* Task requirements *
Review the material and extract every line in which the word "with" occurs.

* Recorded data *
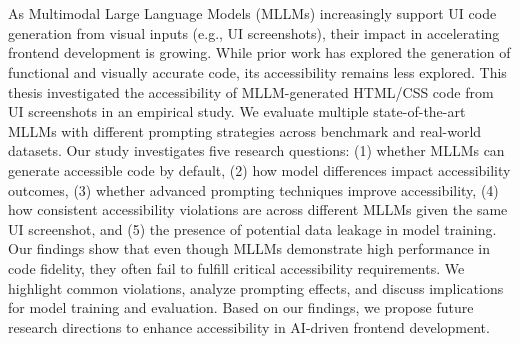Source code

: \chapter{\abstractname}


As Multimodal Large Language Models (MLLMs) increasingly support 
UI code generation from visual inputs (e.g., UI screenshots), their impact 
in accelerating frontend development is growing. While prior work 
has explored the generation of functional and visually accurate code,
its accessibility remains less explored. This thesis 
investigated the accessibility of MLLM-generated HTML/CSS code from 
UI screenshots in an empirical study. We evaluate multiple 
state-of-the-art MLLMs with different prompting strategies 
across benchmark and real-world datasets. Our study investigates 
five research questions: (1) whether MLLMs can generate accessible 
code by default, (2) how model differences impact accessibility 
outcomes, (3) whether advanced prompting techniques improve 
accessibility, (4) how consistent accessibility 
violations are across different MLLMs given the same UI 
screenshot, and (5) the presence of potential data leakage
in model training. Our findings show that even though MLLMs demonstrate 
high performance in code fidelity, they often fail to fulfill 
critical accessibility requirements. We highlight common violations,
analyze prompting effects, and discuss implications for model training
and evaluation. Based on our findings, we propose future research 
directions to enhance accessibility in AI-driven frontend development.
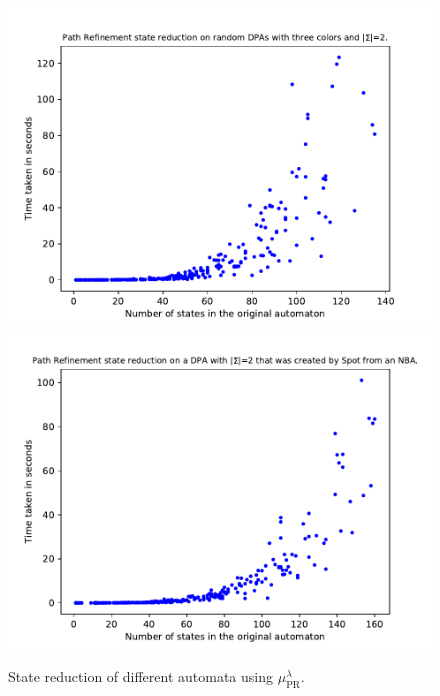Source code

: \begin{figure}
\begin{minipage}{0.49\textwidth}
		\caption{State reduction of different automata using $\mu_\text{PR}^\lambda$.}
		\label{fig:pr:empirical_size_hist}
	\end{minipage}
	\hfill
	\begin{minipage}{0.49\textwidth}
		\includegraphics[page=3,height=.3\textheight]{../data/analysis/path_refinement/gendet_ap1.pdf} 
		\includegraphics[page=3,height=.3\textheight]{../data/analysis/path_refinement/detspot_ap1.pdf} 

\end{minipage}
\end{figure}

==

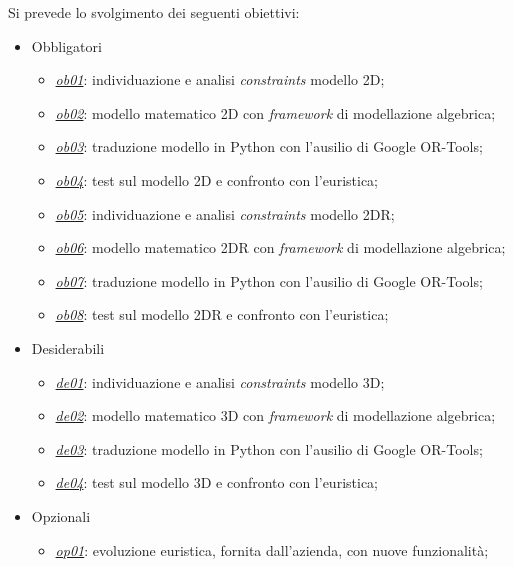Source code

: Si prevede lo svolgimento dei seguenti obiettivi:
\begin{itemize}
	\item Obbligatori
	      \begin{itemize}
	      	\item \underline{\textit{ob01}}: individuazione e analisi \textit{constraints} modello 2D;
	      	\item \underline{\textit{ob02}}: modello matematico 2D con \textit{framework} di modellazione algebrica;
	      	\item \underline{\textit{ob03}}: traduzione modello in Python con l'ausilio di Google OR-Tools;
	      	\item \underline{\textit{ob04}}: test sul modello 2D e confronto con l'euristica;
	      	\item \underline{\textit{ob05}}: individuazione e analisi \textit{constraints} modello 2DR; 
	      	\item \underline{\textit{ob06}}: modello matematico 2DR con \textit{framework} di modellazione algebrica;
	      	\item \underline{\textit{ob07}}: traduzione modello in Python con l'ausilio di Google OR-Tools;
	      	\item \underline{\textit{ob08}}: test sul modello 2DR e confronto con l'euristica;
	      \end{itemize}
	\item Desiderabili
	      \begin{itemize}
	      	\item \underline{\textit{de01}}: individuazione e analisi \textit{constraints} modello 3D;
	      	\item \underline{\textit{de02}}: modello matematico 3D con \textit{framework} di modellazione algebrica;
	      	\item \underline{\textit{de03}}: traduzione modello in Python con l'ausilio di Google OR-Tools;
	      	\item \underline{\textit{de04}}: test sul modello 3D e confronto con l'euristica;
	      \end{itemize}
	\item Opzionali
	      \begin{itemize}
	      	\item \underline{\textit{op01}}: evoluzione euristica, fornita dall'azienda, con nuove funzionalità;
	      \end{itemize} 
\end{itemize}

* * *

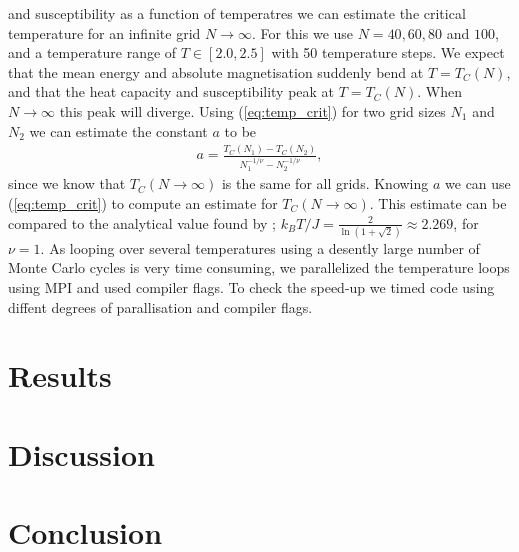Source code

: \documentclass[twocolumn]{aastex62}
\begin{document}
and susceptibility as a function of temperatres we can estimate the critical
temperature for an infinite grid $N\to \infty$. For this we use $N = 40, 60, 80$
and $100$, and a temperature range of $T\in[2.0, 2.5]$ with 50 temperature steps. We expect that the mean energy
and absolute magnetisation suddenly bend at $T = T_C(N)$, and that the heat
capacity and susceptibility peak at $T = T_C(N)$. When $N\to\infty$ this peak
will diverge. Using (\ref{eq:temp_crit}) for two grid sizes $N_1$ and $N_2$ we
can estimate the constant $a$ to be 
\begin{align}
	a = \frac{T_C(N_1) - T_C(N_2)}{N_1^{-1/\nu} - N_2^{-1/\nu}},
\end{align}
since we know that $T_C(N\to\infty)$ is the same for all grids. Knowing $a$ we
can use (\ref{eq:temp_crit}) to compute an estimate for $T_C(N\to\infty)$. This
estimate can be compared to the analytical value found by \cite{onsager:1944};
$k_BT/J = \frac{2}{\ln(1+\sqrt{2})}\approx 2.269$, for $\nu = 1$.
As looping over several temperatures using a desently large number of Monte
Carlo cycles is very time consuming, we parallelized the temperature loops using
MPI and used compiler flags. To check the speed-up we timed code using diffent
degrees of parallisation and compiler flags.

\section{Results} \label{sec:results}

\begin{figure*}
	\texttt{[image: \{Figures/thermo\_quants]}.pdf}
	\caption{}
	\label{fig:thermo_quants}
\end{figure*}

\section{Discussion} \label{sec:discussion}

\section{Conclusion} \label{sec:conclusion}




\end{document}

* Completed exercise *
state-of-the-art MLLMs with different prompting strategies 
and $100$, and a temperature range of $T\in[2.0, 2.5]$ with 50 temperature steps. We expect that the mean energy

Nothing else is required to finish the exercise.